Developers, Developers, Developers
What’s the difference between OS X and Windows? That’s not a simple question. Perhaps ‘what’s the biggest difference’ is more easily answered, certainly for me.
For me, what it comes down to is essentially apps. Windows has a bigger catalogue of apps than OS X, but the differentiator is the quality. Mac apps are, for me, just better. They look nicer and they are often more intelligently designed. The best are aimed at simple problem solving, or presenting a service in a useful and usable way. That isn’t to say that great apps don’t exist on Windows, they surely do, but it is a general statement that I think holds true.
What Apple have done for software is to attract the kind of developers who make great apps. I’m confident that if these developers took their hands to any OS they could produce great apps. But they’re doing it for OS X and for iOS.
This makes me somewhat uneasy about the imminent release of Windows Phone 8. Windows Phone 8 will finally bring the kind of app development environment that will make apps of iOS quality possible but I’m not remotely convinced that we’ll suddenly see great developers and great apps.
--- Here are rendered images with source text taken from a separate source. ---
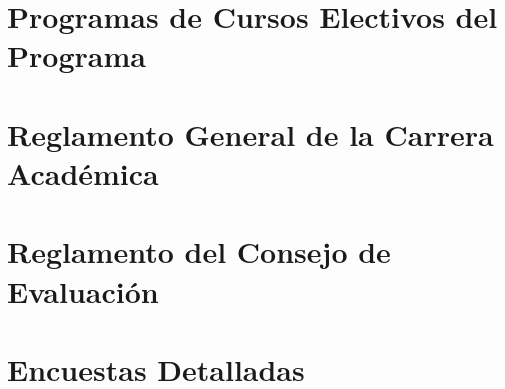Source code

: \documentclass[11pt,fleqn]{book} %
\begin{document}
\section{Programas de Cursos Electivos del Programa}\label{prog_elect}


\section{Reglamento General de la Carrera Académica}\label{reg_carrera}


\section{Reglamento del Consejo de Evaluación}\label{reg_cons_eval}


\section{Encuestas Detalladas}\label{enc_det}

\fi




% 
\end{document}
The difference between OS X and Windows proper illustrates this; both are equally capable OS’s, but Microsoft just haven’t attracted the right developers for Windows.
Windows Phone’s status as a second class OS, an afterthought, makes the current software situation less than rosy. This is why, despite there being 100,000+ apps in the Marketplace, the software selection is so sparse. The quality of all of these apps is remarkably poor, and there isn’t a top tier of well-designed and thoughtful apps to displace this, as there is on iOS.
It’s back to the chicken and egg. Microsoft and their partners must sell a tonne of Windows Phones in the next few months, I mean a shitload, for this to change (though even then, it’s no guarantee). There are no indications currently that this will happen. If Apple are selling 27 million iPhones a quarter, the baseline should be about half of that. Given that it’s a launch/holiday quarter coming up, it should be even higher.
I’ll make a prediction. If we don’t see a marked improvement in Windows Phone sales over the next few months, the app situation will barely change. If we do see this improvement, the app situation will gradually improve over the next six months. That’s a vague prediction, but there is just so much that is unknown right now, it’s hard to be any more specific.